-- WHAT TO PRODUCE --
Could you copy, word for word, only the lines from the one containing "3. **Sign in**" through the last line of the records below, both included?

(INPUT DATA begins)

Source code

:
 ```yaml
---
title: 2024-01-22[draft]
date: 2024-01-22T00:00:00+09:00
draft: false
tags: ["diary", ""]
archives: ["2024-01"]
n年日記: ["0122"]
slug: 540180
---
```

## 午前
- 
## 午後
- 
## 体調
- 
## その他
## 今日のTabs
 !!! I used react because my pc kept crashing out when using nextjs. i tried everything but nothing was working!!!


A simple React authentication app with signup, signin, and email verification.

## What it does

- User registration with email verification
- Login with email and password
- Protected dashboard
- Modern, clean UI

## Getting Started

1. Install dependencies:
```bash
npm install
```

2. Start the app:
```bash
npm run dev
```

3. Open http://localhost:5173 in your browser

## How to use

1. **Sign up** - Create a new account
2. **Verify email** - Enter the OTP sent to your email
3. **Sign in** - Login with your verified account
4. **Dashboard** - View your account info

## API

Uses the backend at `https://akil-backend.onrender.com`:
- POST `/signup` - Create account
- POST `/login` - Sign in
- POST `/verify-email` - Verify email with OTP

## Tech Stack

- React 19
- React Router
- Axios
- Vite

(INPUT DATA ends)

-- WRITTEN RESPONSE --
3. **Sign in** - Login with your verified account
4. **Dashboard** - View your account info

## API

Uses the backend at `https://akil-backend.onrender.com`:
- POST `/signup` - Create account
- POST `/login` - Sign in
- POST `/verify-email` - Verify email with OTP

## Tech Stack

- React 19
- React Router
- Axios
- Vite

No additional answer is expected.